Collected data
Start of Block

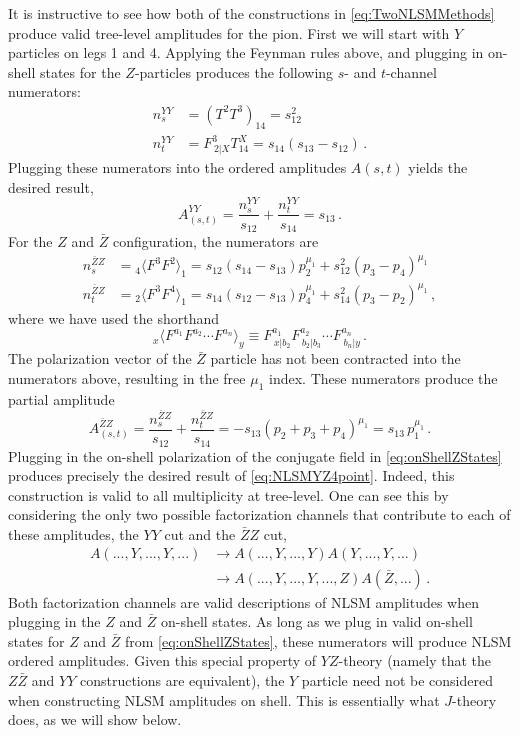 \documentclass[11pt,letter]{article}
\def\be{\begin{equation}}
\begin{document}
It is instructive to see how both of the constructions in \cref{eq:TwoNLSMMethods} produce valid tree-level amplitudes for the pion. First we will start with $Y$ particles on legs 1 and 4. Applying the Feynman rules above, and plugging in on-shell states for the $Z$-particles produces the following $s$- and $t$-channel numerators:
\begin{align}
n^{YY}_s &= (T^2T^3)_{14} = s_{12}^2 
\\
 n^{YY}_t &=  F^{3}_{\,2|X}T^X_{14}  = s_{14}(s_{13}-s_{12})\, .
\end{align}
Plugging these numerators into the ordered amplitudes $A(s,t)$ yields the desired result,
\be\label{eq:NLSMYZ4point}
A^{YY}_{(s,t)} = \frac{n^{YY}_s}{s_{12}}+\frac{ n^{YY}_t }{s_{14}} = s_{13}\, .
\end{equation}
For the $Z$ and $\bar{Z}$ configuration, the numerators are 
\begin{align}
n^{\bar{Z}Z}_s &= {}_4\langle F^{3}F^{2}\rangle_{1} =  s_{12}(s_{14}-s_{13})p_2^{\mu_1}+s_{12}^2(p_3-p_4)^{\mu_1}
\\
 n^{\bar{Z}Z}_t &=   {}_2\langle F^{3}F^{4}\rangle_{1}  = s_{14}(s_{12}-s_{13})p_4^{\mu_1}+s_{14}^2(p_3-p_2)^{\mu_1}\, ,
\end{align}
where we have used the shorthand
\begin{equation}
{}_x \langle F^{a_1}F^{a_2}\cdots F^{a_n}\rangle _{y} \equiv F^{a_1}_{\,x|b_2}F^{a_2}_{\,b_2|b_3}\cdots F^{a_n}_{\,b_n|y}\, .
\end{equation}
The polarization vector of the $\bar{Z}$ particle has not been contracted into the numerators above, resulting in the free $\mu_1$ index.
These numerators produce the partial amplitude
\begin{equation}
A^{\bar{Z}Z}_{(s,t)} = \frac{n^{\bar{Z}Z}_s}{s_{12}}+\frac{ n^{\bar{Z}Z}_t }{s_{14}} = -s_{13}(p_2+p_3+p_4)^{\mu_1} = s_{13} \,p_1^{\mu_1}\, .
\end{equation}
Plugging in the on-shell polarization of the conjugate field in \cref{eq:onShellZStates} produces precisely the desired result of \cref{eq:NLSMYZ4point}. Indeed, this construction is valid to all multiplicity at tree-level. One can see this by considering the only two possible factorization channels that contribute to each of these amplitudes, the $YY$ cut and the $\bar{Z}Z$ cut,
\begin{align} \label{YZCut1}
A(...,Y,...,Y,...) &\rightarrow A(...,Y,...,Y)A(Y,...,Y,...)
\\
&\rightarrow A(...,Y,...,Y,...,Z)A(\bar{Z},...) \, . \label{YZCut2}
\end{align}
Both factorization channels are valid descriptions of NLSM amplitudes when plugging in the $Z$ and $\bar{Z}$ on-shell states. As long as we plug in valid on-shell states for $Z$ and $\bar{Z}$ from \cref{eq:onShellZStates}, these numerators will produce NLSM ordered amplitudes. Given this special property of $YZ$-theory (namely that the $Z\bar{Z}$ and $YY$ constructions are equivalent), the $Y$ particle need not be considered when constructing NLSM amplitudes on shell. This is essentially what $J$-theory does, as we will show below.
\end{document}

End of Block

Check each line of the entries above, and show every one holding the word "begin".

ANSWER BELOW:
\def\be{\begin{equation}}
\begin{document}
\begin{align}
\begin{align}
\begin{equation}
\begin{equation}
\begin{align} \label{YZCut1}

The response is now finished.